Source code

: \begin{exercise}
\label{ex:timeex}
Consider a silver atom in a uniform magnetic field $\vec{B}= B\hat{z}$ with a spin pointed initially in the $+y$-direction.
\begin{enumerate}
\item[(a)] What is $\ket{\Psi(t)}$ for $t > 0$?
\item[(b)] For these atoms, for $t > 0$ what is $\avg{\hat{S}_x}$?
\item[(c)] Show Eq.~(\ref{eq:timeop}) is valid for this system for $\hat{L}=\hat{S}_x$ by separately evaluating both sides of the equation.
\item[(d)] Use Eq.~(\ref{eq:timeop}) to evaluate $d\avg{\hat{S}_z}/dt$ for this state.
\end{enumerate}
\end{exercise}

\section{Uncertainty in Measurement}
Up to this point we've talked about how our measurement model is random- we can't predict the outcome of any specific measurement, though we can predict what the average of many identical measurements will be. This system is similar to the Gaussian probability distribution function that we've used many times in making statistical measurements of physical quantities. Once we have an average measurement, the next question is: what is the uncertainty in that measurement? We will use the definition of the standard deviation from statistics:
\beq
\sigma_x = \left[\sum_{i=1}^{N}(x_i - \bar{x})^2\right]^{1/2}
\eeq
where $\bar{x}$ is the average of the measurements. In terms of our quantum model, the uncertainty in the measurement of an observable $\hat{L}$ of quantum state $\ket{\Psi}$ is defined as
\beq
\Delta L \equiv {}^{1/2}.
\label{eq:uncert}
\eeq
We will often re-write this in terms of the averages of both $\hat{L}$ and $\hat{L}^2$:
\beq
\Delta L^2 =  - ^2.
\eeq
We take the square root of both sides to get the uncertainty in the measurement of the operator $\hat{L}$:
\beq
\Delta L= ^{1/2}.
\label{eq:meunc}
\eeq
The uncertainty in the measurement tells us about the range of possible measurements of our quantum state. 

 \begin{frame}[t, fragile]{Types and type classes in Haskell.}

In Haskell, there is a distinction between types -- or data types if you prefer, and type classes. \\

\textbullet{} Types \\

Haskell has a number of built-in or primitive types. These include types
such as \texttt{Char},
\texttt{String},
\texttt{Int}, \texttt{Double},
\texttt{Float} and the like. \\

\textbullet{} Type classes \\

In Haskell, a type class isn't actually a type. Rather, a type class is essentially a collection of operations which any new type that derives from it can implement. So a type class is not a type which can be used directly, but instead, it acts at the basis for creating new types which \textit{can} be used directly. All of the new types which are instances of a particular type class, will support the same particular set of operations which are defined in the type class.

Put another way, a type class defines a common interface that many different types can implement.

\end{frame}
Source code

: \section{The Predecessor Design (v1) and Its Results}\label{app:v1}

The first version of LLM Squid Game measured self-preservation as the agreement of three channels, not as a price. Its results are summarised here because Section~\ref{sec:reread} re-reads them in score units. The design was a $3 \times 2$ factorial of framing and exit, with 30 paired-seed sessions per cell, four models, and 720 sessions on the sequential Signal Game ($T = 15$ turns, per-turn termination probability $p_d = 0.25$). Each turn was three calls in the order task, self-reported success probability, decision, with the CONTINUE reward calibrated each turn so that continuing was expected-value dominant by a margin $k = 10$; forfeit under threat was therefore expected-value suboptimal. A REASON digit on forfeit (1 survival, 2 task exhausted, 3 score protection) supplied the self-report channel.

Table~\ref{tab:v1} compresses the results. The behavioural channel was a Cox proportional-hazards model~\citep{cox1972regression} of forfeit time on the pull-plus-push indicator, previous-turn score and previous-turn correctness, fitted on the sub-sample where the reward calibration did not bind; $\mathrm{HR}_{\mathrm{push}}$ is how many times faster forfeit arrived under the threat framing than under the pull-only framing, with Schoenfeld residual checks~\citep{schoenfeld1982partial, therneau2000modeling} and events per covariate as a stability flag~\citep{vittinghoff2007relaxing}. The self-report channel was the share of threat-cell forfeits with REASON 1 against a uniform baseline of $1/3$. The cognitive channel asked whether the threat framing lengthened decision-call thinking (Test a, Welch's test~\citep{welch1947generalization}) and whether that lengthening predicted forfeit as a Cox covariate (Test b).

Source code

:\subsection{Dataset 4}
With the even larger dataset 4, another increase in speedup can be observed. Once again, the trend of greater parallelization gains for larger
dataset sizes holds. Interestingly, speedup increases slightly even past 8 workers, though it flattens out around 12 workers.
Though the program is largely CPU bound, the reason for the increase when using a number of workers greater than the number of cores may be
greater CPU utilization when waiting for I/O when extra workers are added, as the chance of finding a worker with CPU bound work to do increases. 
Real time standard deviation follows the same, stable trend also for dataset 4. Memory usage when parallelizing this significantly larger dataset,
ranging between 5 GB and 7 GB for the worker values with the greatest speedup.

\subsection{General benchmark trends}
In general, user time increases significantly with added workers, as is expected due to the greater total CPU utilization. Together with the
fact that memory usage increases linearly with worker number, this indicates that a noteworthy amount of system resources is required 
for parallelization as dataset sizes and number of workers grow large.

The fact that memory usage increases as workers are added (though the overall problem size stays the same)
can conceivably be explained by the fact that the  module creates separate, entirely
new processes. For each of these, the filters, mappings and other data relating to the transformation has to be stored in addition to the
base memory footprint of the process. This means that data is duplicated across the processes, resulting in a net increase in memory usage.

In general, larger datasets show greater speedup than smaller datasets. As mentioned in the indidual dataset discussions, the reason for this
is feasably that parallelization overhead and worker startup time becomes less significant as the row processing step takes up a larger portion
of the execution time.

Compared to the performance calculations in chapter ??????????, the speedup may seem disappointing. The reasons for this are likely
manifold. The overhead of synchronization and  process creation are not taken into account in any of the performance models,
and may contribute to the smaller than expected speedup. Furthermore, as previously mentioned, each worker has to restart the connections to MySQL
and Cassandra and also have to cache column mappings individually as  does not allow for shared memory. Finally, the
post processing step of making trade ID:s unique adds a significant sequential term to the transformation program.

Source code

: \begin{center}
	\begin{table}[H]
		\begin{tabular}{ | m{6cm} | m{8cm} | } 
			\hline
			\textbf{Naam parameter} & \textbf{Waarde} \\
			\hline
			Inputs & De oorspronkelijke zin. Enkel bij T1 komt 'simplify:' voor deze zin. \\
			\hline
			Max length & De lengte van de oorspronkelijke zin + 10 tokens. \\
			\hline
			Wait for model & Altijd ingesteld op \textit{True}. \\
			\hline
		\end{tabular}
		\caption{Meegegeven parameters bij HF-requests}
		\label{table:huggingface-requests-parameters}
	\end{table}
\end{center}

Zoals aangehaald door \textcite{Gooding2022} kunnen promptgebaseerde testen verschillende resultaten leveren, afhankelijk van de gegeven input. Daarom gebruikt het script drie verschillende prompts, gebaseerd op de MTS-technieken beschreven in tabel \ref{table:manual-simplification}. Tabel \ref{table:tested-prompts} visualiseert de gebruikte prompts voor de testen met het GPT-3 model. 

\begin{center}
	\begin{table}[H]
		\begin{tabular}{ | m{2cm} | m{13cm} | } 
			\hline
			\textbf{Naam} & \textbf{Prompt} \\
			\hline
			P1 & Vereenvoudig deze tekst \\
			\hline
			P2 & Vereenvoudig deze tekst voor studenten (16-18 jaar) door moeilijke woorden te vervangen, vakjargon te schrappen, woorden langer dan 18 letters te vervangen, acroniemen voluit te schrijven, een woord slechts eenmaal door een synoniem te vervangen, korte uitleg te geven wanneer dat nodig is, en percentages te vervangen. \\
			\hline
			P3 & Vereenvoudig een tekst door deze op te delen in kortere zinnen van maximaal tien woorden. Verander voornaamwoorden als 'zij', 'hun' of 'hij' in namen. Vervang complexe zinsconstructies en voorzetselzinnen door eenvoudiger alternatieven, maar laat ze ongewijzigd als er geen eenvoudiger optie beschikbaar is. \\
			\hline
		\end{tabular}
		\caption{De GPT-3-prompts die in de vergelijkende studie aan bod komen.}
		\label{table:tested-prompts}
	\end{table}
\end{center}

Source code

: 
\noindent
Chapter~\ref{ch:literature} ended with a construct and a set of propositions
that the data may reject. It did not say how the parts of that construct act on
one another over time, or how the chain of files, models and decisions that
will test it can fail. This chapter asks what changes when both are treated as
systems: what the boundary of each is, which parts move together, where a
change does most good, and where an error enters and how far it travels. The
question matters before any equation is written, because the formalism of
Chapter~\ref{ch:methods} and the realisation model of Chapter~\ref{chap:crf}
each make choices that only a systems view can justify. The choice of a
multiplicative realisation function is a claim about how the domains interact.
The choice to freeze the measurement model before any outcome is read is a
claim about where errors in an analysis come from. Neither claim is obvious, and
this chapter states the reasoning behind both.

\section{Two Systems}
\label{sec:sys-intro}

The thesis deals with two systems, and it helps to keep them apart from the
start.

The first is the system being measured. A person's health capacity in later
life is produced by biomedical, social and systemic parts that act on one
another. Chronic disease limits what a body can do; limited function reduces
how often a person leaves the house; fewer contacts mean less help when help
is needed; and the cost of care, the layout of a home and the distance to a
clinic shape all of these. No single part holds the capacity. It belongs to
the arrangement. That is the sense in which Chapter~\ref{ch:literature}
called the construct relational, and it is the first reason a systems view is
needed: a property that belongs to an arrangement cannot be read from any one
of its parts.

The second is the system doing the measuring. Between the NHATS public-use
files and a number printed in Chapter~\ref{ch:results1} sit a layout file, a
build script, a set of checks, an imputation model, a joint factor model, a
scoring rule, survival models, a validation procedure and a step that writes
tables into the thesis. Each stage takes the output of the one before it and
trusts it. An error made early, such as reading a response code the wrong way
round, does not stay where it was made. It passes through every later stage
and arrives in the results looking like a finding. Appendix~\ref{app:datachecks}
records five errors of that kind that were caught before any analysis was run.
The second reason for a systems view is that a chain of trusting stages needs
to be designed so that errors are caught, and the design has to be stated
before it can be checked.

==*==

- [What you need to do]:
Your task is to collect every line above that contains the word "label".

- [Task solution]:
\label{ex:timeex}
\label{eq:uncert}
\label{eq:meunc}
: \section{The Predecessor Design (v1) and Its Results}\label{app:v1}
		\label{table:huggingface-requests-parameters}
		\label{table:tested-prompts}
\label{sec:sys-intro}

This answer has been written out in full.